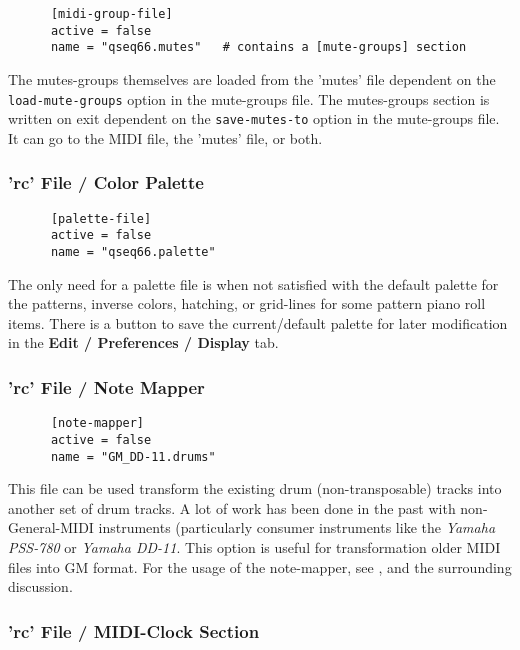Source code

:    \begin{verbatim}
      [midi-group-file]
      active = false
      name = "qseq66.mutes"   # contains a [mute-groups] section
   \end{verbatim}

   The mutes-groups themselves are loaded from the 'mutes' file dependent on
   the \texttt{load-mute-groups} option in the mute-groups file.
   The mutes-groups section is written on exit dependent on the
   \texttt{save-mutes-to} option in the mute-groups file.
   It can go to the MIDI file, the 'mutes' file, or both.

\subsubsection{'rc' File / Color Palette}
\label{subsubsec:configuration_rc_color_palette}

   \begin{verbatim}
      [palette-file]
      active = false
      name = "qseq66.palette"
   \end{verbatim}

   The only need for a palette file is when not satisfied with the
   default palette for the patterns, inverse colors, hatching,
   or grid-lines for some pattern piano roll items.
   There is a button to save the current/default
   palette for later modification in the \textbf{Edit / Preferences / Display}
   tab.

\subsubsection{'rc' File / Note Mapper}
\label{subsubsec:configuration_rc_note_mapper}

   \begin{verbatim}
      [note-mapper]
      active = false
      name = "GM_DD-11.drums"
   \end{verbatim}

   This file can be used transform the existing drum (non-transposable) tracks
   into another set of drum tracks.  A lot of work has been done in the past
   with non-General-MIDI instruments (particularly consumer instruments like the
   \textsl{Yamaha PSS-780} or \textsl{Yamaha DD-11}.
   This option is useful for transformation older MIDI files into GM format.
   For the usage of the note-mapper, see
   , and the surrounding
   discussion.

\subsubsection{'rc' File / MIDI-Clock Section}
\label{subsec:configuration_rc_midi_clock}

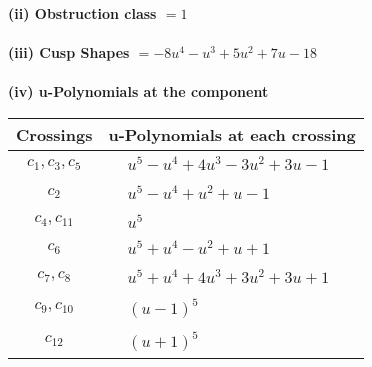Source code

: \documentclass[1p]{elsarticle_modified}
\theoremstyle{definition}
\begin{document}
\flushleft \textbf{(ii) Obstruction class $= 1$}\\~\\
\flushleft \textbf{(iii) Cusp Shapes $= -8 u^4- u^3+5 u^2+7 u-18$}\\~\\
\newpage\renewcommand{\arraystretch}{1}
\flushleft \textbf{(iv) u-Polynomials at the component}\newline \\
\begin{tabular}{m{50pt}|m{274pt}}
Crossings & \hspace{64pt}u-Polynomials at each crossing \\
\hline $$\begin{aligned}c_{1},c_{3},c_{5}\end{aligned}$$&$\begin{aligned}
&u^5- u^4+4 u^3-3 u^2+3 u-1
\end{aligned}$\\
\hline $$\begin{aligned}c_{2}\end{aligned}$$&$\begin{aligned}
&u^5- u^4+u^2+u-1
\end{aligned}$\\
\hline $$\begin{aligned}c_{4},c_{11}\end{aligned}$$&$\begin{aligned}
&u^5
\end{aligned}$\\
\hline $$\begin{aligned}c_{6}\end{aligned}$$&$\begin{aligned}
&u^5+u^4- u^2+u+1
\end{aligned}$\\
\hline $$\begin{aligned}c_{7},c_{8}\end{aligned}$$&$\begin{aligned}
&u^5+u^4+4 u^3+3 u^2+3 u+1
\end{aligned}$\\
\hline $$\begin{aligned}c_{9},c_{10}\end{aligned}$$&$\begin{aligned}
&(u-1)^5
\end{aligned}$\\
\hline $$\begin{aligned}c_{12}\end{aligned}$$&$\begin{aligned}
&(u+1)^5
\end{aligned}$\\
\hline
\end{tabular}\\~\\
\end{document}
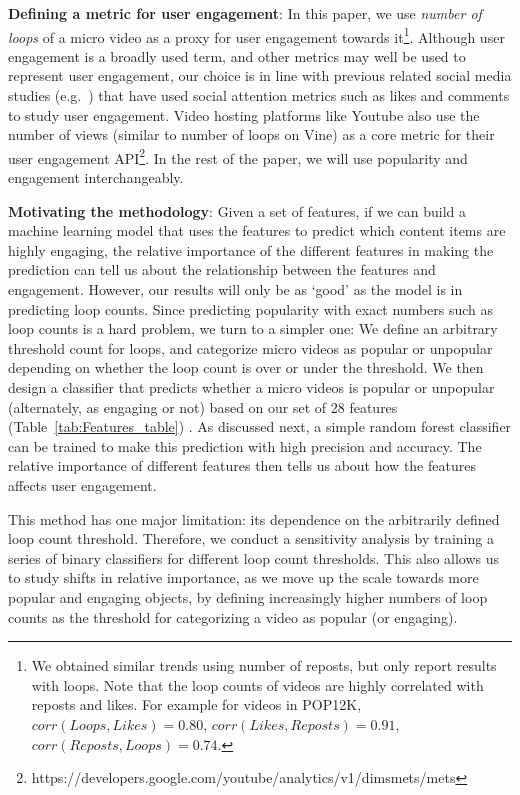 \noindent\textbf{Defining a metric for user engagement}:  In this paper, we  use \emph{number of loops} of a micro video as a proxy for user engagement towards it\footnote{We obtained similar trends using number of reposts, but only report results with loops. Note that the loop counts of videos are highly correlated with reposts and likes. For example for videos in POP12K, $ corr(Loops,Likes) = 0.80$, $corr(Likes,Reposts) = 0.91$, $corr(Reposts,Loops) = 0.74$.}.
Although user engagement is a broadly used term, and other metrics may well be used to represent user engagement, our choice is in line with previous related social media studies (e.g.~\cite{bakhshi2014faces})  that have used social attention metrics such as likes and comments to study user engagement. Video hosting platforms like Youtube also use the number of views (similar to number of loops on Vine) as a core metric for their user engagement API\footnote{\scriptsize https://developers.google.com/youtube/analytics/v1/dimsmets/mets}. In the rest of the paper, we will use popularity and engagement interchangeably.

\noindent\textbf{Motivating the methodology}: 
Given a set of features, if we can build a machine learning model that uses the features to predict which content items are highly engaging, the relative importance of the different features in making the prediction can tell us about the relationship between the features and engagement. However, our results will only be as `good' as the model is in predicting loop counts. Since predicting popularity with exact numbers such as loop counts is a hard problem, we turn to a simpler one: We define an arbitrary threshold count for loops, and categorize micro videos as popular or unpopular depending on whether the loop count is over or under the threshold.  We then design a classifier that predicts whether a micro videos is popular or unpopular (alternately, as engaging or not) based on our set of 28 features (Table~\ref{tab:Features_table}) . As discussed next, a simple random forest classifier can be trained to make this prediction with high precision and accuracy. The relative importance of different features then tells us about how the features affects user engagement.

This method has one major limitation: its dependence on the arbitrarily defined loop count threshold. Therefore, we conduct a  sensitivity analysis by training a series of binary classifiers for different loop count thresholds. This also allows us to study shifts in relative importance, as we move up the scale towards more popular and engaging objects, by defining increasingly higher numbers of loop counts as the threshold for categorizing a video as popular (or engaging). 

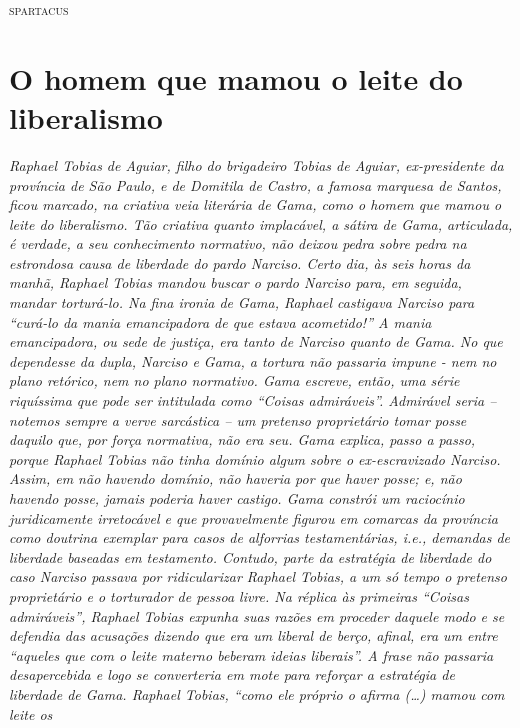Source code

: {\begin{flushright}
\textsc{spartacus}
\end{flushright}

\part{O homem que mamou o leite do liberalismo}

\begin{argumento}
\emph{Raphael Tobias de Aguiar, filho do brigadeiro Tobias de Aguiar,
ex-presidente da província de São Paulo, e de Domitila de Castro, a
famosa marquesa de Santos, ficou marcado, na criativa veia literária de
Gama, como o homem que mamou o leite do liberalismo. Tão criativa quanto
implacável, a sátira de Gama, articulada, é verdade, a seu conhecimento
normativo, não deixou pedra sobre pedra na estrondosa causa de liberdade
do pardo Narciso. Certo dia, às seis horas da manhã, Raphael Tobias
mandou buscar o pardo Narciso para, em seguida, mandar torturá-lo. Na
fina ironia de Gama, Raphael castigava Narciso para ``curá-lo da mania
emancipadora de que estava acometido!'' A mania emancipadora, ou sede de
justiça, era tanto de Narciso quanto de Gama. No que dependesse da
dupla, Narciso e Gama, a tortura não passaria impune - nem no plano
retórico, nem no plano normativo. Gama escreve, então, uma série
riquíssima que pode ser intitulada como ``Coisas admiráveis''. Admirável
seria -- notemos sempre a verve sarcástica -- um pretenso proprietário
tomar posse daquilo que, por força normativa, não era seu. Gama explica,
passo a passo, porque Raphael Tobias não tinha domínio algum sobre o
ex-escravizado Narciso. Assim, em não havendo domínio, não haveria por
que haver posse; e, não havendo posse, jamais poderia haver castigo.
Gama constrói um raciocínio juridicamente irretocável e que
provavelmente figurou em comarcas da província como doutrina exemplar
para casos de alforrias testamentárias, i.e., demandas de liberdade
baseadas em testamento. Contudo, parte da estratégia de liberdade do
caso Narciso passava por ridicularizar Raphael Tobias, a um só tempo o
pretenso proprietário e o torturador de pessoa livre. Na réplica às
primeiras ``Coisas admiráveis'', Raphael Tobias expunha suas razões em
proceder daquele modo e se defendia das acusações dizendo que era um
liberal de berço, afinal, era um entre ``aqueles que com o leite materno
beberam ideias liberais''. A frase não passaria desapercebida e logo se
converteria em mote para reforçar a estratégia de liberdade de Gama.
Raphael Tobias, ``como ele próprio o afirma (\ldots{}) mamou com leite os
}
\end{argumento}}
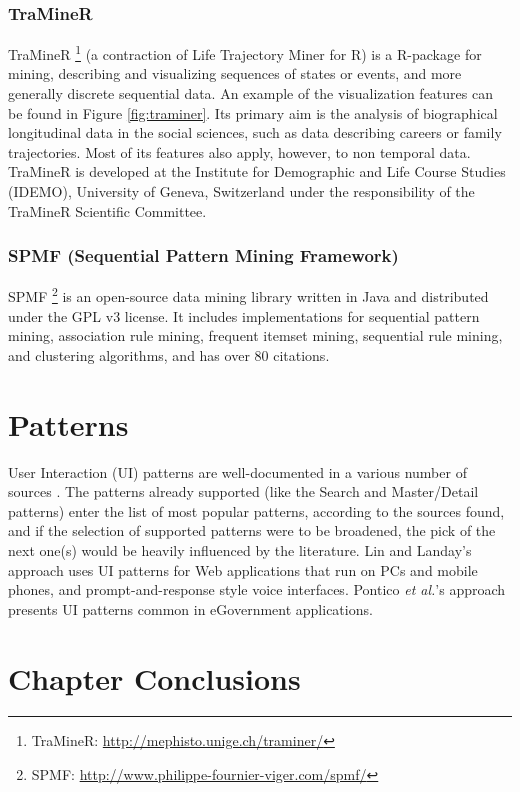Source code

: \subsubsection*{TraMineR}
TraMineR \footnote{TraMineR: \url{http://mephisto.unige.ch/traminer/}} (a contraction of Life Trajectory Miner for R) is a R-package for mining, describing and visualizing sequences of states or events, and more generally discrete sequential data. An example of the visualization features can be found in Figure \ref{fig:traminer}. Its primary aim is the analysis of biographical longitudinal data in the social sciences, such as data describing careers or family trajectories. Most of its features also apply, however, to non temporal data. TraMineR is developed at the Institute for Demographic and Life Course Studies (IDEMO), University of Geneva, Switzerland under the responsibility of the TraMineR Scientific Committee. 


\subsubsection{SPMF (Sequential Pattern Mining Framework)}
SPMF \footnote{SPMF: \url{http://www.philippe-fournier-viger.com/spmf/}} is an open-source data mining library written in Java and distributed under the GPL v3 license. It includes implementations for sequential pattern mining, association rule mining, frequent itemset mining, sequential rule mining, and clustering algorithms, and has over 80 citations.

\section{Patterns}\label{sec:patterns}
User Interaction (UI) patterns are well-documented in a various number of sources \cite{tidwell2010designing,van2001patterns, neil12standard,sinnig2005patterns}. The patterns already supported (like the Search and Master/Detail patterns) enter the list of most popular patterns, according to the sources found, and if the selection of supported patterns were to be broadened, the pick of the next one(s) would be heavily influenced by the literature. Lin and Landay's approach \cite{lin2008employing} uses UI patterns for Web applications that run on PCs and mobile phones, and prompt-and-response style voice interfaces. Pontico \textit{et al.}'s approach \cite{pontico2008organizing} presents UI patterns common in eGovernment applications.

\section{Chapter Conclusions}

□ □ □

THE TASK
Where does "SPMF" appear in the records above? Copy each line that holds it.

RESULT
\subsubsection{SPMF (Sequential Pattern Mining Framework)}
SPMF \footnote{SPMF: \url{http://www.philippe-fournier-viger.com/spmf/}} is an open-source data mining library written in Java and distributed under the GPL v3 license. It includes implementations for sequential pattern mining, association rule mining, frequent itemset mining, sequential rule mining, and clustering algorithms, and has over 80 citations.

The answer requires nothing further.